A careful reading of Section 5546-9a shows that it is exclusively limited to the relationship between the Department of Taxation and the vendor who fails to cancel the stamps and pay the tax. But even as against such vendor, the assessment does not take on the conclusiveness of a judgment until the vendor has had 30 days notice and the opportunity to file a petition of protest and an opportunity to be heard thereon. In this *586entire section there is no mention of the position of a subsequent purchaser of the business.
Section 5546-9S, General Code (Section 5739.14, Eevised Code), on the other hand, does deal with the subsequent purchaser and nowhere in that section is any mention made of an assessment. This section imposes a liability for the taxes due. Had the General Assembly intended no distinction between the relationship of the Department of Taxation and an offending vendor and that between the department and a subsequent purchaser, would it not have used the same, or even similar, language in delineating the responsibility of each?
The subsequent purchasers here were afforded none of the safeguards given to the original vendors by way of contesting the assessment. This action was started in June 1949, more than three years after the assessment was made. It came on for trial on September 16, 1953, more than seven years after the assessment. Yet the assessment against the vendors was not filed with the clerk of courts of Scioto County until September 14, 1953, two days before trial. The time had long since passed during which the vendors were obliged to keep records as required by Section 5546-12, General Code (Section 5739.11, Eevised Code). To give this assessment against the vendors even the status of a prima facie showing of the amount owed by the subsequent purchasers works a hardship on the latter which, in my opinion, was not within the legislative contemplation or intent.

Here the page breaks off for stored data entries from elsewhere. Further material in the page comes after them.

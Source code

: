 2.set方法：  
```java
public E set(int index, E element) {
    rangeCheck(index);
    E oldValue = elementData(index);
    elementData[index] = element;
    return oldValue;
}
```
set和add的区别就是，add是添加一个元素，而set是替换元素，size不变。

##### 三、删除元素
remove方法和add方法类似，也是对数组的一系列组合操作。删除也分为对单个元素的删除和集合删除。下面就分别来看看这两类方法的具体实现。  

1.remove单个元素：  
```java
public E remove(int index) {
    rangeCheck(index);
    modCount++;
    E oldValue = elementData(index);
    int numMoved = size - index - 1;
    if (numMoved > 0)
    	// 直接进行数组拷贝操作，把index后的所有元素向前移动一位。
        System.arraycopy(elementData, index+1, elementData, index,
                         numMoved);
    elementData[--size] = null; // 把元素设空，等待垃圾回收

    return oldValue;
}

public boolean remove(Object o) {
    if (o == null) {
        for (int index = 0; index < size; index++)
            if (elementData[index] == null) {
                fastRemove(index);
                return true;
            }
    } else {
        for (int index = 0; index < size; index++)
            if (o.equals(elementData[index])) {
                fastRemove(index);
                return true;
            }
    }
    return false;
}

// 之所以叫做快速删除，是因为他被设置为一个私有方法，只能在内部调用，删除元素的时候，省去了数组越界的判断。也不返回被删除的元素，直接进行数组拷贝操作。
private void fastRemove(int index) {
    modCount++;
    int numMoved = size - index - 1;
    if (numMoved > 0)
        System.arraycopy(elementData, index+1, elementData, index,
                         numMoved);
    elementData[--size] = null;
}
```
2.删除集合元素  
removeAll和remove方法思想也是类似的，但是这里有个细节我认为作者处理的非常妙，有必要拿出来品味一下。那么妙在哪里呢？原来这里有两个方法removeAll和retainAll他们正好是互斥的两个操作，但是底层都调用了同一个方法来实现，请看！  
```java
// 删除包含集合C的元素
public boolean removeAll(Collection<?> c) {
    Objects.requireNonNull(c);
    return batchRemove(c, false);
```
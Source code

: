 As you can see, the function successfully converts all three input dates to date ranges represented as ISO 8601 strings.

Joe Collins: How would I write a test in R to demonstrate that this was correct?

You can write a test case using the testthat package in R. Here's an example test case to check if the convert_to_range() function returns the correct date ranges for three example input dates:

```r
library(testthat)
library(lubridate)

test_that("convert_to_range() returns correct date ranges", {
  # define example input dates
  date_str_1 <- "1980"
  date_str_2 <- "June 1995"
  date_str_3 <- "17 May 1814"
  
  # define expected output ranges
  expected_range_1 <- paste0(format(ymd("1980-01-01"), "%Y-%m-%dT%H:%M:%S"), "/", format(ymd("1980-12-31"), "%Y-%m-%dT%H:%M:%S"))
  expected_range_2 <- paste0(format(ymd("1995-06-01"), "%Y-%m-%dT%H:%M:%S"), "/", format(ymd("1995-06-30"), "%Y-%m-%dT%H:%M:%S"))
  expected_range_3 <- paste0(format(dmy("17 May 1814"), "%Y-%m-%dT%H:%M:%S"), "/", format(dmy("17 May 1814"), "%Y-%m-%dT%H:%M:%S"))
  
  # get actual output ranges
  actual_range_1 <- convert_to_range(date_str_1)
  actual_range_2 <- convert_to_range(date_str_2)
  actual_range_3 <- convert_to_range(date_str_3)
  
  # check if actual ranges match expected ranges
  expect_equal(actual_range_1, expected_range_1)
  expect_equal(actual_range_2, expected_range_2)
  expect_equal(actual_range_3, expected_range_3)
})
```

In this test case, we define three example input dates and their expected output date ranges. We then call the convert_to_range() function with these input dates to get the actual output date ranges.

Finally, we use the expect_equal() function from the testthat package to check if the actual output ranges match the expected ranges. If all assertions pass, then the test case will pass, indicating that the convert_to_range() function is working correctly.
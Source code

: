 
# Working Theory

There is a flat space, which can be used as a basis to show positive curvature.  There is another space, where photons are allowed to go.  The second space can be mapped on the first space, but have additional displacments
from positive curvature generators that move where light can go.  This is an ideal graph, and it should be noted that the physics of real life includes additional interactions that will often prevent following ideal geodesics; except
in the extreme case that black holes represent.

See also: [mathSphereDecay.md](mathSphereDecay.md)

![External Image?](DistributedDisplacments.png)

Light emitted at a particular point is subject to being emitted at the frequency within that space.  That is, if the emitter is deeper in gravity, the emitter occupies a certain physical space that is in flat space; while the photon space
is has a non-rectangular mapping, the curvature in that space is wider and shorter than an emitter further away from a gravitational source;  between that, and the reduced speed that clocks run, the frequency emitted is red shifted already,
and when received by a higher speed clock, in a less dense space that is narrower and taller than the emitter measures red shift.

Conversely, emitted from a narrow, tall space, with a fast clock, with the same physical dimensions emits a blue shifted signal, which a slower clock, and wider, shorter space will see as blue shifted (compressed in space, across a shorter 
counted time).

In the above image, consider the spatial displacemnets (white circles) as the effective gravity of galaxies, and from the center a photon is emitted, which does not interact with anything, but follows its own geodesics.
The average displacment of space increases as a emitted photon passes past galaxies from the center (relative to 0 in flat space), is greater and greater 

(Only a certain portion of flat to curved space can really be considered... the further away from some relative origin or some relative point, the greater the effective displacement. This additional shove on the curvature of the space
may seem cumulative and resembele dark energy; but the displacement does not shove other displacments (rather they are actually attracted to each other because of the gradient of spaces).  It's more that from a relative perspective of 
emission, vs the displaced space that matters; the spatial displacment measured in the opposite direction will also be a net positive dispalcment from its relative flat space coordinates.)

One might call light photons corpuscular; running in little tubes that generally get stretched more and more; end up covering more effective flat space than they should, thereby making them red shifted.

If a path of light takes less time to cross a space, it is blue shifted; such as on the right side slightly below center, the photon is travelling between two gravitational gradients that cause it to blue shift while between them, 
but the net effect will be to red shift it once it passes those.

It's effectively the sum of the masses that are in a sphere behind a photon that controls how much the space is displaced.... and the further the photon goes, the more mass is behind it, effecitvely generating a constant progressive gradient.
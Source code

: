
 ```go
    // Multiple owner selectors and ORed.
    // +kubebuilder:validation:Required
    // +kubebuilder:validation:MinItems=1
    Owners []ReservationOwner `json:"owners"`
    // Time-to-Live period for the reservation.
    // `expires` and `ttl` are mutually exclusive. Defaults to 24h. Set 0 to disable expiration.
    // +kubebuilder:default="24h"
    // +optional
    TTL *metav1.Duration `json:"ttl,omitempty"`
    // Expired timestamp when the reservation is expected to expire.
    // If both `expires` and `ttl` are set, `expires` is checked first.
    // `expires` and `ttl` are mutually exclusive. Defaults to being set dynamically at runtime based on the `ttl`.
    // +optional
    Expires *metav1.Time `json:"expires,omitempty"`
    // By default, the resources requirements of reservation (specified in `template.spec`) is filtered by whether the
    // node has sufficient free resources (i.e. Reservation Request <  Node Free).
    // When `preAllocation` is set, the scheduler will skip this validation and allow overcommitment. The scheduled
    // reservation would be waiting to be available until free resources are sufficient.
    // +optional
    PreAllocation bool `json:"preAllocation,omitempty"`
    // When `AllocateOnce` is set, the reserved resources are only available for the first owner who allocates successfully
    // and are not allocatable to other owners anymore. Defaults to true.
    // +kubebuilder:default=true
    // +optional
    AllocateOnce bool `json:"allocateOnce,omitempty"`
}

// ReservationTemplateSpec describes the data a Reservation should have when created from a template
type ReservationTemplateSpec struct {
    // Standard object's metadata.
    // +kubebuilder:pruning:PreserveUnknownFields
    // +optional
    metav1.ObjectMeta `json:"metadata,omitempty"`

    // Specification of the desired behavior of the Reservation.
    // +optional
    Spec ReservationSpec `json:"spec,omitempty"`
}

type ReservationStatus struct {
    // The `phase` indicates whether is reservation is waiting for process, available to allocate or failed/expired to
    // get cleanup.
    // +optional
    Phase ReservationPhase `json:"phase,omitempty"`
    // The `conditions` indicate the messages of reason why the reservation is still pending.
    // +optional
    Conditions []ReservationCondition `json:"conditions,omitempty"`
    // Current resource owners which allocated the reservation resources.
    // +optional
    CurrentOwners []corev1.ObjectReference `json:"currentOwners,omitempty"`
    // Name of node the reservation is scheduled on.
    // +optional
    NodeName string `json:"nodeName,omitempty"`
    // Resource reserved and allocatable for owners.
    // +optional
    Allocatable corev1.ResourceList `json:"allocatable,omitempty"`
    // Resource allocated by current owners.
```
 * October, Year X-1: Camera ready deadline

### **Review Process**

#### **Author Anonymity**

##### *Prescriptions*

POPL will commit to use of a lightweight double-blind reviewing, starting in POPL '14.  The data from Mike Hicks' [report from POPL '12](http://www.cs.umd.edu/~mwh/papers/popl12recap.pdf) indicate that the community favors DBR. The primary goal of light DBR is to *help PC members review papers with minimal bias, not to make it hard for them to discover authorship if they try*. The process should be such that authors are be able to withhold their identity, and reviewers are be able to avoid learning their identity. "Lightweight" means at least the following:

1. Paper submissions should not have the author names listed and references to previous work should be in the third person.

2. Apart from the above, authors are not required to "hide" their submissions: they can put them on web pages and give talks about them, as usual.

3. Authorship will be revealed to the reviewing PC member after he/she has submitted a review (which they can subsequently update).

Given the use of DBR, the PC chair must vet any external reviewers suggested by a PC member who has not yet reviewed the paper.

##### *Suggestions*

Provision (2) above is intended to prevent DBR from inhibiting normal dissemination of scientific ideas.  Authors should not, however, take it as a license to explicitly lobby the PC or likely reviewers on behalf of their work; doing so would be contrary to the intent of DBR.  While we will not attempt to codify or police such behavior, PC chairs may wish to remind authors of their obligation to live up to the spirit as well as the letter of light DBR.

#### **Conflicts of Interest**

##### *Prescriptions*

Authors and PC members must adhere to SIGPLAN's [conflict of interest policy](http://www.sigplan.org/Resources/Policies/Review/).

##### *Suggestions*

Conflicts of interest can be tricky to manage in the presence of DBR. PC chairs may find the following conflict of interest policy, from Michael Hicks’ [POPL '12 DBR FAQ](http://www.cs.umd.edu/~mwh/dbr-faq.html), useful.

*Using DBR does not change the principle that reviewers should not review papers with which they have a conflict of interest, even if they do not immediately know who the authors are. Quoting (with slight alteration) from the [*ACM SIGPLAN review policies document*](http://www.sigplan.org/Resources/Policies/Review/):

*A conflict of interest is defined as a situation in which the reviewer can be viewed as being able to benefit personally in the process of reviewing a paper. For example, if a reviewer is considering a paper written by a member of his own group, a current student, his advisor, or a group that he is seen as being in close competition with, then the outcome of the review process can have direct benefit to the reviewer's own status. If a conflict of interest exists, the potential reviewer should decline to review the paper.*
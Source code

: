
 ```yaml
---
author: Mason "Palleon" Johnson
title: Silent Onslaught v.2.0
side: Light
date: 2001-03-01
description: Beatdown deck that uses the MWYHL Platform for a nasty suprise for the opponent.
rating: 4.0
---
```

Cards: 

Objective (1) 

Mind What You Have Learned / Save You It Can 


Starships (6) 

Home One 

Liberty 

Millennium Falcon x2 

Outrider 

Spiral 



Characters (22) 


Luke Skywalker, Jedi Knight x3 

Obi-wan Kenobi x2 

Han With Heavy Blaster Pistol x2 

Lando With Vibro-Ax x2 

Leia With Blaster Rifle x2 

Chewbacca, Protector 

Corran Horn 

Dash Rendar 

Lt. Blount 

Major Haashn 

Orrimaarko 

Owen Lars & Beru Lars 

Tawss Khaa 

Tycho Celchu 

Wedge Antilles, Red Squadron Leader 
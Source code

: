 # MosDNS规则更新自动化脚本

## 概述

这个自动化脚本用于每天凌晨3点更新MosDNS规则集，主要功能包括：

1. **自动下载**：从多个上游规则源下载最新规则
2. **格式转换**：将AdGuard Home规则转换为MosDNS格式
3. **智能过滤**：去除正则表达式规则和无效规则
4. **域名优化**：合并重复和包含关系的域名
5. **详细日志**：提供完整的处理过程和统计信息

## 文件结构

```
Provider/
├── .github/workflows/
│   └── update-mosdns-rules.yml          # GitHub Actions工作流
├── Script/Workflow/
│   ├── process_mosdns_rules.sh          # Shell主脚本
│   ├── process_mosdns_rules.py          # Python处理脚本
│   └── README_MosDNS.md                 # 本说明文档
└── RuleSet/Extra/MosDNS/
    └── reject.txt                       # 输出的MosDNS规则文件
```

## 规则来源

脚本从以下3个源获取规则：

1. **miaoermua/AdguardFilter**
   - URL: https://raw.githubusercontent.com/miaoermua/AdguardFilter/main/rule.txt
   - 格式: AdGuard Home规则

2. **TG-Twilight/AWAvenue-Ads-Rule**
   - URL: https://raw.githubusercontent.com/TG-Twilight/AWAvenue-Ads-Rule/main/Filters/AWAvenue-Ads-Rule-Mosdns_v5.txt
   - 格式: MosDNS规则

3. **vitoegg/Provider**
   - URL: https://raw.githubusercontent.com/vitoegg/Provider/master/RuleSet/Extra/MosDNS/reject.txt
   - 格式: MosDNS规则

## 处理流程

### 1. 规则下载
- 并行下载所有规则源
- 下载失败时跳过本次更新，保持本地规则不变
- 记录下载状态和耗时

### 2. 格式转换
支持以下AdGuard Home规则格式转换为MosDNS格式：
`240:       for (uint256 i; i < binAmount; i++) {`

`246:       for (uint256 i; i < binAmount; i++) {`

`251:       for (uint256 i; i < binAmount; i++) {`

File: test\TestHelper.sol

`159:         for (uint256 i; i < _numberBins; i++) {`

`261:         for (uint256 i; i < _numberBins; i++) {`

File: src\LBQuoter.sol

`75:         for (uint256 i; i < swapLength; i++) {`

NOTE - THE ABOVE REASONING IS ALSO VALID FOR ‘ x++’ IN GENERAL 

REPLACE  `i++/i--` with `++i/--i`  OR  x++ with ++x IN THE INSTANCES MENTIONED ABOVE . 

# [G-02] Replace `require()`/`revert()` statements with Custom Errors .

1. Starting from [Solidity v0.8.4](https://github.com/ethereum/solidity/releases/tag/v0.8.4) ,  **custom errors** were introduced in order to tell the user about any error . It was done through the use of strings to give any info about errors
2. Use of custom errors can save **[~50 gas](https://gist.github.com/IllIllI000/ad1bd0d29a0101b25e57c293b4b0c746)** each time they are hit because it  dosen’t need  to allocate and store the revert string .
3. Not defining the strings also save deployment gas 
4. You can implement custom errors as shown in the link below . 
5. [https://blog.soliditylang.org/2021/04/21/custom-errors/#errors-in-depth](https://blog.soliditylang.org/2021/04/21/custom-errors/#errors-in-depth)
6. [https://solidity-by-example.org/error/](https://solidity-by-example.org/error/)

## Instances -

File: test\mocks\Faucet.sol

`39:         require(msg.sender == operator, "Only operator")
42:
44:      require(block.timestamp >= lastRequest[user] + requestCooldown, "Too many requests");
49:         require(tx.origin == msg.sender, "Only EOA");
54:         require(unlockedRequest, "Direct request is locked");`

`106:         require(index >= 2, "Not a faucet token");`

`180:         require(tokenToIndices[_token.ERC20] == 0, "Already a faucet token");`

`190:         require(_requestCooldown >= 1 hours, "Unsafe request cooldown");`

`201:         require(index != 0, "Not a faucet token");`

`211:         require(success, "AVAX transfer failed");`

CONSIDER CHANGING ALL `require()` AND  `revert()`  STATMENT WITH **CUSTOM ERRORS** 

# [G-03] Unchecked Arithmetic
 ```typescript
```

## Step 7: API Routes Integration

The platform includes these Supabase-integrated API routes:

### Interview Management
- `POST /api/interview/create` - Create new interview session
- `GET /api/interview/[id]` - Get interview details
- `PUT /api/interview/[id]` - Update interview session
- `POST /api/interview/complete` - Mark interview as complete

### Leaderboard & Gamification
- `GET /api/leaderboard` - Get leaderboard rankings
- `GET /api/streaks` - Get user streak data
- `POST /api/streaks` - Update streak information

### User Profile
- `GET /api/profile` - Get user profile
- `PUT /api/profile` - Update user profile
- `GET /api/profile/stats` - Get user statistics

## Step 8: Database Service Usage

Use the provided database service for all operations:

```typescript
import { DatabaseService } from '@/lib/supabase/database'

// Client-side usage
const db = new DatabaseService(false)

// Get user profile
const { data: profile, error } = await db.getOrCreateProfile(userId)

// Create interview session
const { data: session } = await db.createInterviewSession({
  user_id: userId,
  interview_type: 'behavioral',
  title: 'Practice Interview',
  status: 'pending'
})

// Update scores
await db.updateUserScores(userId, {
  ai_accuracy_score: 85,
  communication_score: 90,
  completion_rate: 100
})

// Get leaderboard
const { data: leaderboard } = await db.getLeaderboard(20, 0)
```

The duty imposed by statute on the subsequent purchasers is to pay the “taxes, interest and penalties accrued and unpaid on account of the operation of the business by the former owner.” It does not impose a duty upon them to defend against an assessment which was not made against them, of which they had no notice and against which they had had no opportunity to protest. If pay they must, let it be after the state has adduced in evidence the basic facts from which it can be determined whether there are taxes due and unpaid, and if so how much.
Stewart and Taft, JJ., concur in the foregoing dissenting opinion.